The corporate deals aren’t directly tied to bond issues that they support. In a muni SBPA, a bank is first in line to pay any puts. In the corporate sector, issuers only tap their revolving credit agreement if they don’t have sufficient liquidity to pay a put out of their own cash.

Both the ordering of the payments and the fact that the corporate revolving credit agreements are generally underwritten by a syndicate of banks appeals to Breaux.

“That’s preferable to us because as an investor you’d be looking to us, East Bay MUD, to use our own cash or to draw on lines of credit if it’s needed,” he said.

That means a problems at a single bank in the syndicate would be less likely to undermine an outstanding bond issue’s performance in the market. Investors would also have less worry about overexposure to the few muni SBPA providers.

Breaux hopes to convince banks to offer EBMUD a revolving credit agreement on terms similar to corporate borrows. He plans to try to bring a deal to market with the new liquidity structure when he does.
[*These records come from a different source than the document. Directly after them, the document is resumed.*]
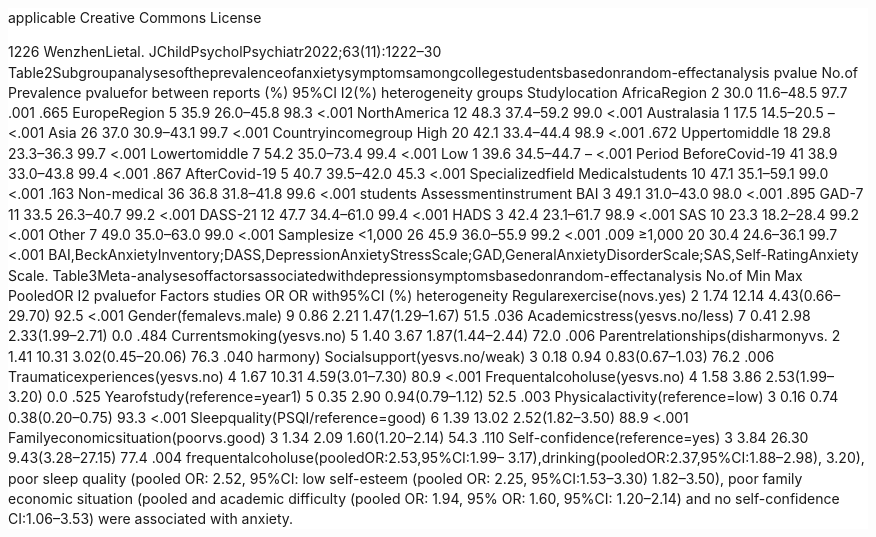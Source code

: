 applicable
Creative
Commons
License

1226 WenzhenLietal. JChildPsycholPsychiatr2022;63(11):1222–30
Table2Subgroupanalysesoftheprevalenceofanxietysymptomsamongcollegestudentsbasedonrandom-effectanalysis
pvalue
No.of Prevalence pvaluefor between
reports (%) 95%CI I2(%) heterogeneity groups
Studylocation
AfricaRegion 2 30.0 11.6–48.5 97.7 .001 .665
EuropeRegion 5 35.9 26.0–45.8 98.3 <.001
NorthAmerica 12 48.3 37.4–59.2 99.0 <.001
Australasia 1 17.5 14.5–20.5 – <.001
Asia 26 37.0 30.9–43.1 99.7 <.001
Countryincomegroup
High 20 42.1 33.4–44.4 98.9 <.001 .672
Uppertomiddle 18 29.8 23.3–36.3 99.7 <.001
Lowertomiddle 7 54.2 35.0–73.4 99.4 <.001
Low 1 39.6 34.5–44.7 – <.001
Period
BeforeCovid-19 41 38.9 33.0–43.8 99.4 <.001 .867
AfterCovid-19 5 40.7 39.5–42.0 45.3 <.001
Specializedfield
Medicalstudents 10 47.1 35.1–59.1 99.0 <.001 .163
Non-medical 36 36.8 31.8–41.8 99.6 <.001
students
Assessmentinstrument
BAI 3 49.1 31.0–43.0 98.0 <.001 .895
GAD-7 11 33.5 26.3–40.7 99.2 <.001
DASS-21 12 47.7 34.4–61.0 99.4 <.001
HADS 3 42.4 23.1–61.7 98.9 <.001
SAS 10 23.3 18.2–28.4 99.2 <.001
Other 7 49.0 35.0–63.0 99.0 <.001
Samplesize
<1,000 26 45.9 36.0–55.9 99.2 <.001 .009
≥1,000 20 30.4 24.6–36.1 99.7 <.001
BAI,BeckAnxietyInventory;DASS,DepressionAnxietyStressScale;GAD,GeneralAnxietyDisorderScale;SAS,Self-RatingAnxiety
Scale.
Table3Meta-analysesoffactorsassociatedwithdepressionsymptomsbasedonrandom-effectanalysis
No.of Min Max PooledOR I2 pvaluefor
Factors studies OR OR with95%CI (%) heterogeneity
Regularexercise(novs.yes) 2 1.74 12.14 4.43(0.66–29.70) 92.5 <.001
Gender(femalevs.male) 9 0.86 2.21 1.47(1.29–1.67) 51.5 .036
Academicstress(yesvs.no/less) 7 0.41 2.98 2.33(1.99–2.71) 0.0 .484
Currentsmoking(yesvs.no) 5 1.40 3.67 1.87(1.44–2.44) 72.0 .006
Parentrelationships(disharmonyvs. 2 1.41 10.31 3.02(0.45–20.06) 76.3 .040
harmony)
Socialsupport(yesvs.no/weak) 3 0.18 0.94 0.83(0.67–1.03) 76.2 .006
Traumaticexperiences(yesvs.no) 4 1.67 10.31 4.59(3.01–7.30) 80.9 <.001
Frequentalcoholuse(yesvs.no) 4 1.58 3.86 2.53(1.99–3.20) 0.0 .525
Yearofstudy(reference=year1) 5 0.35 2.90 0.94(0.79–1.12) 52.5 .003
Physicalactivity(reference=low) 3 0.16 0.74 0.38(0.20–0.75) 93.3 <.001
Sleepquality(PSQI/reference=good) 6 1.39 13.02 2.52(1.82–3.50) 88.9 <.001
Familyeconomicsituation(poorvs.good) 3 1.34 2.09 1.60(1.20–2.14) 54.3 .110
Self-confidence(reference=yes) 3 3.84 26.30 9.43(3.28–27.15) 77.4 .004
frequentalcoholuse(pooledOR:2.53,95%CI:1.99– 3.17),drinking(pooledOR:2.37,95%CI:1.88–2.98),
3.20), poor sleep quality (pooled OR: 2.52, 95%CI: low self-esteem (pooled OR: 2.25, 95%CI:1.53–3.30)
1.82–3.50), poor family economic situation (pooled and academic difficulty (pooled OR: 1.94, 95%
OR: 1.60, 95%CI: 1.20–2.14) and no self-confidence CI:1.06–3.53) were associated with anxiety.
With the corporate liquidity plan still in the formative stages, he’s also trying other strategies to deal with the liquidity drought. He brought $331 million of subordinated water revenue bonds with a mandatory tender at one year to market earlier this month. EBMUD is using self-liquidity for that deal.

He’s also bringing $330 million of extendable municipal commercial paper to market soon without an external liquidity provider. The CP is “extendable” because investors agree to hold it for an extra 150 days at a higher interest rate if the utility can’t roll it over.

The overall aim is to try to think of new ways to sell variable-rate debt now that the existing market structures are no longer working well for the utility.

“We shouldn’t just be price-takers,” Breaux said. “We need to push a little for better prices.”